38 North was referring to the Hwsong-12 missile, which flew for 489 miles and reached an altitude of 1,312 miles before crashing about 60 miles off Russian territory.
Experts say the missile flew higher and longer than any North Korean missile to date. The reclusive country, for its part, said the missile was “capable of carrying a large, heavy nuclear warhead,” according to the nation’s official news service.
“The U.S. should not … disregard or misjudge the reality that its mainland and Pacific operation region are in (North Korea’s) sighting range for strike,” said North Korean leader Kim Jong Un.
(Listen to Off The Grid Radio’s special show about North Korea here.)
One frightening feature of the launch was the successful test of a homing feature that would allow the warhead to survive the worst reentry situation, the country’s official news agency reported.
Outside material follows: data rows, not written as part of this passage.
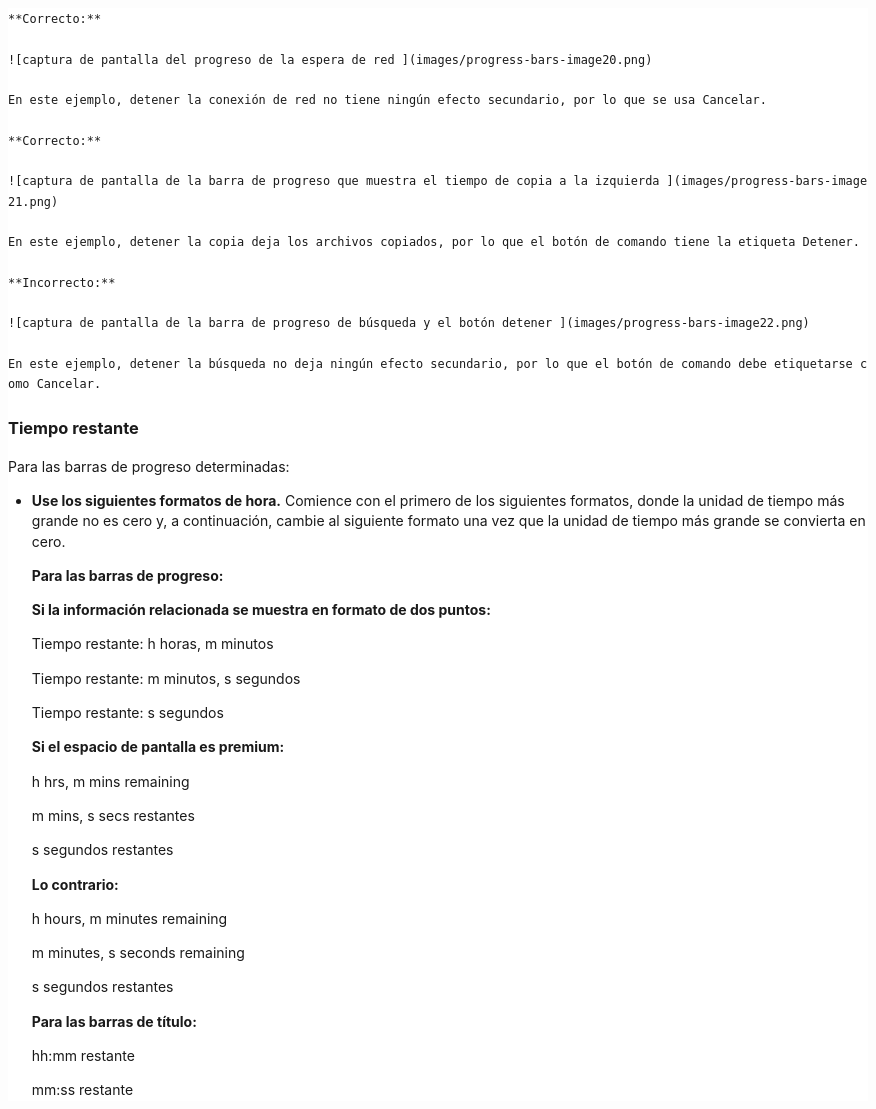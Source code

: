     **Correcto:**

    ![captura de pantalla del progreso de la espera de red ](images/progress-bars-image20.png)

    En este ejemplo, detener la conexión de red no tiene ningún efecto secundario, por lo que se usa Cancelar.

    **Correcto:**

    ![captura de pantalla de la barra de progreso que muestra el tiempo de copia a la izquierda ](images/progress-bars-image21.png)

    En este ejemplo, detener la copia deja los archivos copiados, por lo que el botón de comando tiene la etiqueta Detener.

    **Incorrecto:**

    ![captura de pantalla de la barra de progreso de búsqueda y el botón detener ](images/progress-bars-image22.png)

    En este ejemplo, detener la búsqueda no deja ningún efecto secundario, por lo que el botón de comando debe etiquetarse como Cancelar.

### <a name="time-remaining"></a>Tiempo restante

Para las barras de progreso determinadas:

-   **Use los siguientes formatos de hora.** Comience con el primero de los siguientes formatos, donde la unidad de tiempo más grande no es cero y, a continuación, cambie al siguiente formato una vez que la unidad de tiempo más grande se convierta en cero.

    **Para las barras de progreso:**

    **Si la información relacionada se muestra en formato de dos puntos:**

    Tiempo restante: h horas, m minutos

    Tiempo restante: m minutos, s segundos

    Tiempo restante: s segundos

    **Si el espacio de pantalla es premium:**

    h hrs, m mins remaining

    m mins, s secs restantes

    s segundos restantes

    **Lo contrario:**

    h hours, m minutes remaining

    m minutes, s seconds remaining

    s segundos restantes

    **Para las barras de título:**

    hh:mm restante

    mm:ss restante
Such a homing feature would enable the North to aim the missile at specific targets, such as American cities or military bases.
“This is an advanced missile, if their claims are true,” Joshua Pollack of Nonproliferation Review told Reuters. He noted that the missile fired on Sunday looked similar to mockups of an ICBM the North Koreans may be building.
North Korea claims to have successfully tested five nuclear bombs and is believed to have around 10 nukes in its arsenal.
Russian President Vladimir Putin called the launch “dangerous” but warned the world – presumable meaning the U.S. – against “intimidating” the country.
“I would like to confirm that we are categorically against the expansion of the club of nuclear states, including through the Korean Peninsula,” Putin said We are against it and consider it counterproductive, damaging, dangerous.”
Still, Putin supported a “peaceful” solution.